Lastly you need to find a registar.  Easiest way is at a show.  Most shows will have a registar available to register animals.  The registar will check the animal over for any disqualifications and then send the paperwork into ARBA.  ARBA will send you the registration ... or a note if anything was incorrect.  Usually get back inside a month or so.

I think the cost is $4?


----------



## Ms. Research (Sep 5, 2011)

Some reasons why you should register your rabbit.

Now that you have purchased a pedigreed rabbit, you may decide that you want to register the rabbit.  Why would you want to do that?  There are several reasons, but two really stand out in my mind.  First, *you cannot obtain a grand champion certificate unless the rabbit is registered to begin with*.  You can win the legs first, then register the rabbit, then apply for the grand champion certificate if you need to.  Some registrars will send in your legs when you register your rabbit, if the rabbit earned them before being registered.

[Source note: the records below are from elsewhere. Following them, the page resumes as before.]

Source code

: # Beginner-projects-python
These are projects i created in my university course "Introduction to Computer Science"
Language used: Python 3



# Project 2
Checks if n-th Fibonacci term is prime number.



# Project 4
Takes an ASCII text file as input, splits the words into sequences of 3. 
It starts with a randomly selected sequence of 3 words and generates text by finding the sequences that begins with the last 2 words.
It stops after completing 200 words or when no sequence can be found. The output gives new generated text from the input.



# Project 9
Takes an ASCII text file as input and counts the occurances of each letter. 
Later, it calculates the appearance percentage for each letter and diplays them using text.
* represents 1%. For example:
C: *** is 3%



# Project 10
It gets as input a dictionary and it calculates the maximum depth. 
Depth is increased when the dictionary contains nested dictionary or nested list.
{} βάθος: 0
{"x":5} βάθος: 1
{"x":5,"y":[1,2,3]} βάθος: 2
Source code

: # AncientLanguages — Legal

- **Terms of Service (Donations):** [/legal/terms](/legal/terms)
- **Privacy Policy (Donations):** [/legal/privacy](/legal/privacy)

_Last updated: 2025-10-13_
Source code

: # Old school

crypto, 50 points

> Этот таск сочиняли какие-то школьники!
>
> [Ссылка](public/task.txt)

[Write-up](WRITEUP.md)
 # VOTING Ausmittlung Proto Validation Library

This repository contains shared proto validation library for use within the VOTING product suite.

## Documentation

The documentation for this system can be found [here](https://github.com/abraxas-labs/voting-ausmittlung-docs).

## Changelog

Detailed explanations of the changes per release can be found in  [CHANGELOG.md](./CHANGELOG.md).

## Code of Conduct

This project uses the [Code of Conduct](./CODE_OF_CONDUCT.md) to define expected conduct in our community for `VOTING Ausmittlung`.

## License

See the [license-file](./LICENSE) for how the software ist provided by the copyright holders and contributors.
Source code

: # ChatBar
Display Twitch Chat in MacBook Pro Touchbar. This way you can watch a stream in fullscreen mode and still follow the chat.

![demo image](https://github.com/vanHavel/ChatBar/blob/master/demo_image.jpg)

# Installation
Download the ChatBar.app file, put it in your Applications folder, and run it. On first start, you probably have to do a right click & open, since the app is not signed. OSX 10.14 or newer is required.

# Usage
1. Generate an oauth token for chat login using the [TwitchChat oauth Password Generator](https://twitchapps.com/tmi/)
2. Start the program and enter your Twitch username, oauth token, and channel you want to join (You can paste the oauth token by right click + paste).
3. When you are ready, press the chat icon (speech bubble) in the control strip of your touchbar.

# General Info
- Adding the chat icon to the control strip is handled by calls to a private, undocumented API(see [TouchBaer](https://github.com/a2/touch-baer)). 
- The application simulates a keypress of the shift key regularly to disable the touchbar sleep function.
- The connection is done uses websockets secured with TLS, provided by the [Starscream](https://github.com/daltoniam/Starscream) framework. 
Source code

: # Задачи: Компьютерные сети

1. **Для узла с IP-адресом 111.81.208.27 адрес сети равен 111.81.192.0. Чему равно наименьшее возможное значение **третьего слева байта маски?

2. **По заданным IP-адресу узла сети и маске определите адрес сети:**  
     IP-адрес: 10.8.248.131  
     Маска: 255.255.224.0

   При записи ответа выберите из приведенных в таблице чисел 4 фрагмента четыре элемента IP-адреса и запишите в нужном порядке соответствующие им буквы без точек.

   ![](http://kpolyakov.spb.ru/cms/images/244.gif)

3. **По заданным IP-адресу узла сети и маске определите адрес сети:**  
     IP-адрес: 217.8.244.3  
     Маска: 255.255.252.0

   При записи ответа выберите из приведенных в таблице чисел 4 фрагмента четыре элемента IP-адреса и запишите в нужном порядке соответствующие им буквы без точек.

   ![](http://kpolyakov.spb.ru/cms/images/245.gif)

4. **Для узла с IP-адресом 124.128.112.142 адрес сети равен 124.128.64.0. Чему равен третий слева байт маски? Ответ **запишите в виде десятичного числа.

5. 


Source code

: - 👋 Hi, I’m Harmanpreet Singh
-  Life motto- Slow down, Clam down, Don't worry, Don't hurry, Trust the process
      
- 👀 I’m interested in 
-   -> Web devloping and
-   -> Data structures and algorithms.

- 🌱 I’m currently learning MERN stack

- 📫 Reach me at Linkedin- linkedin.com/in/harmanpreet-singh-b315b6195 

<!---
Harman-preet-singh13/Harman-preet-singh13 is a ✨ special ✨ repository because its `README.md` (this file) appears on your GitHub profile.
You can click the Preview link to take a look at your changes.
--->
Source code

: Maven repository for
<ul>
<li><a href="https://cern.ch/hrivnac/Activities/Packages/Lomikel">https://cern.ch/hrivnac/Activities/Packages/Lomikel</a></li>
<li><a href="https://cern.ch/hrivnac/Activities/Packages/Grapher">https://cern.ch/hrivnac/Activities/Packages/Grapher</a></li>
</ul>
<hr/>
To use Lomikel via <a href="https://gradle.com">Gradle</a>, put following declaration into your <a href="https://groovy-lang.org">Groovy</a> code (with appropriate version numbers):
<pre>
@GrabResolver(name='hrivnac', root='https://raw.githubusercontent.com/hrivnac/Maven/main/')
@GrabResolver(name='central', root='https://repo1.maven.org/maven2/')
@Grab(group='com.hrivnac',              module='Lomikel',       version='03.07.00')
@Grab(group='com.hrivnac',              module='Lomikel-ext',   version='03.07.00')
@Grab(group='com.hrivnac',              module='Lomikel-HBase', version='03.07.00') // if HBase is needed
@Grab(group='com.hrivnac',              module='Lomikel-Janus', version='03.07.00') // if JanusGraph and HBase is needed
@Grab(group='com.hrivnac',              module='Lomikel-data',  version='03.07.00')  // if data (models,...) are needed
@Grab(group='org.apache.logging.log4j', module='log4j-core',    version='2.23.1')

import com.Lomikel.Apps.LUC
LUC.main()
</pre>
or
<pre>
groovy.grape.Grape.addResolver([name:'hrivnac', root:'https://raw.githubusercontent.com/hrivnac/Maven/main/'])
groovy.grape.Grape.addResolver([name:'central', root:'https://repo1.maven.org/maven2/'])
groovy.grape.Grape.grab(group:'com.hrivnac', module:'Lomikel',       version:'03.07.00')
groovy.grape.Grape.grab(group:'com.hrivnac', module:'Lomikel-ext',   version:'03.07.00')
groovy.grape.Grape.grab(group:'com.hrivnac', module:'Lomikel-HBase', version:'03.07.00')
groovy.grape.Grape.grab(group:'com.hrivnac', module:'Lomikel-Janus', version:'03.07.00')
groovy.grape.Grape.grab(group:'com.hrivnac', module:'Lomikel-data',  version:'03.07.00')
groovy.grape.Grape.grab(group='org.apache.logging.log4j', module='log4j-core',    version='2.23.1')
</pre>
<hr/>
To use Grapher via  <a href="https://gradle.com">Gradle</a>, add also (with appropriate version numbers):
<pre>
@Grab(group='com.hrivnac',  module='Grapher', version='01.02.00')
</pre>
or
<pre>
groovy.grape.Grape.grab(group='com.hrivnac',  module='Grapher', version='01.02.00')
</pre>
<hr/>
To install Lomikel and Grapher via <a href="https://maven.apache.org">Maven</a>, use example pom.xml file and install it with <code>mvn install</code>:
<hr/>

Another good reason to *register a rabbit is that it is a seal of quality*.  Only disqualification-free rabbits may be registered.  When you look at a pedigree, you may know very little of the ancestors (weight, color, sex and probably breeder), *but if some are registered, you at least know that those rabbits had no disqualifications at the time of registration. *

Additionally, *when registering a rabbit that has registered parents, your rabbit gets a red seal on its registration certificate.  If parents and grandparents are registered, your rabbit gets a red and white seal.  And, if all three generations have been registered, your rabbit gets a red, white, and blue seal on its registration certificate.*

*My personal favorite reason to register every qualified rabbit in my barn is that it makes registering the offspring easier--at least in terms of paperwork.  When you get to a registered ancestor, you don't have to fill out any earlier ancestor's information on the application form!*


----------



## ArabiansR2Cool (Sep 5, 2011)

Thank you very much for all of the information!


----------



## dbunni (Sep 5, 2011)

All good very good reasons.  And when first starting out, it is a very good idea.  If the registrar is good ... not just pushing animals through ... you will get some nice feedback.  But some registrars are just getting their numbers and will pass subquality animals through.  We looked at an animal at a show that had been registered, and when questioned about the DQ (very obvious), the breeder just looked at me and said "it is registered".  We walked away!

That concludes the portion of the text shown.